Ein kluger Weg, sich ein Urteil zu bilden. Denn diese Art, der Wahrheit zum Recht zu verhelfen, fordert eine Entscheidung der Klägerinnen heraus, nimmt sie in die Verantwortung. Ein salomonisches Urteil ist kein Kompromiss, bei dem jede soviel Recht bekommt, wie es gerade noch verträglich ist. Sondern diejenige bekommt Recht, die sich entscheidet, um des Lebens willen darauf zu verzichten. Dadurch kommt die Wahrheit ans Licht.

Wer verzichtet, hat Recht. Das Leben des Anderen, des Kindes in diesem Fall, hat den Vorrang. Es hat den Vorrang vor allem Rechthaben, vor allem Besitzdenken, vor allem eigenen Wollen und Begehren. Der weise König Salomo provoziert diese Entscheidung zum Verzicht und baut dann darauf sein Urteil.

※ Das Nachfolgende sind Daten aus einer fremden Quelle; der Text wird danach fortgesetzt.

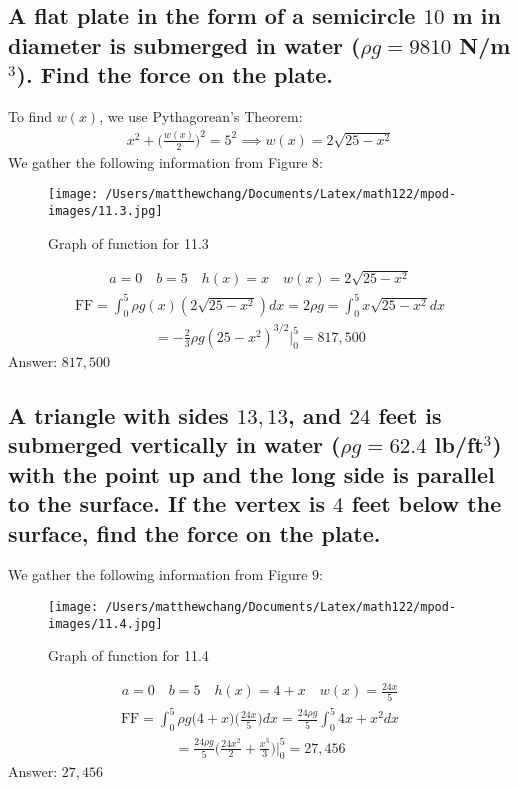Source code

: \documentclass{article}
\begin{document}
\subsection{A flat plate in the form of a semicircle $10$ m in diameter is submerged in water ($\rho g =9810$ N/m$^3$). Find the force on the plate.}
To find $w(x)$, we use Pythagorean's Theorem:
\begin{align*}
	x^2 + \bigg( \frac{w(x)}{2} \bigg)^2 = 5^2 \implies w(x) = 2\sqrt{25 - x^2}
\end{align*}
We gather the following information from Figure 8:
\begin{figure}
	\centering
	\texttt{[image: /Users/matthewchang/Documents/Latex/math122/mpod-images/11.3.jpg]}
	\caption{Graph of function for 11.3}
\end{figure}
\begin{align*}
	a = 0 \quad b = 5 \quad h(x) = x \quad w(x) = 2\sqrt{25 - x^2}
\end{align*}
\begin{align*}
	\text{FF} = \int_0^5 {\rho g (x) (2\sqrt{25 - x^2}) dx} = 2\rho g = \int_0^5 {x\sqrt{25 - x^2}dx}
\end{align*}
\begin{align*}
	= -\frac{2}{3} \rho g (25 - x^2)^{3/2} \bigg|_0^5 = 817,500
\end{align*}
Answer: $817,500$

\subsection{A triangle with sides $13, 13$, and $24$ feet is submerged vertically in water ($\rho g =62.4$ lb/ft$^3$) with the point up and the long side is parallel to the surface. If the vertex is $4$ feet below the surface, find the force on the plate.}
We gather the following information from Figure 9:
\begin{figure}
	\centering
	\texttt{[image: /Users/matthewchang/Documents/Latex/math122/mpod-images/11.4.jpg]}
	\caption{Graph of function for 11.4}
\end{figure}
\begin{align*}
	a = 0 \quad b = 5 \quad h(x) = 4 + x \quad w(x) = \frac{24x}{5}
\end{align*}
\begin{align*}
	\text{FF} = \int_0^5 {\rho g \bigg( 4 + x \bigg) \bigg( \frac{24x}{5} \bigg) dx} = \frac{24 \rho g}{5} \int_0^5 {4x + x^2 dx}
\end{align*}
\begin{align*}
	= \frac{24\rho g}{5} \bigg( \frac{24x^2}{2} + \frac{x^3}{3} \bigg) \bigg|_0^5 = 27,456
\end{align*}
Answer: $27,456$
\end{document}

Diese Erzählung macht deutlich: Frieden, Wohlergehen, Gerechtigkeit haben etwas mit Verzicht zu tun. Kann das auch heute noch gelten? Ich meine schon: Frieden und Gerechtigkeit haben damit zu tun, dass Menschen Prioritäten setzen, die das Leben und die Rechte des jeweils Anderen achten. Dass sie auf Ansprüche und ihnen Zustehendes verzichten, dass sie bereit sind, etwas herzugeben, wenn es dem Leben und dem Frieden für alle dient. Gut, wenn es Leute in verantwortlichen Positionen gibt, die so klug und weise sind, das zu erkennen.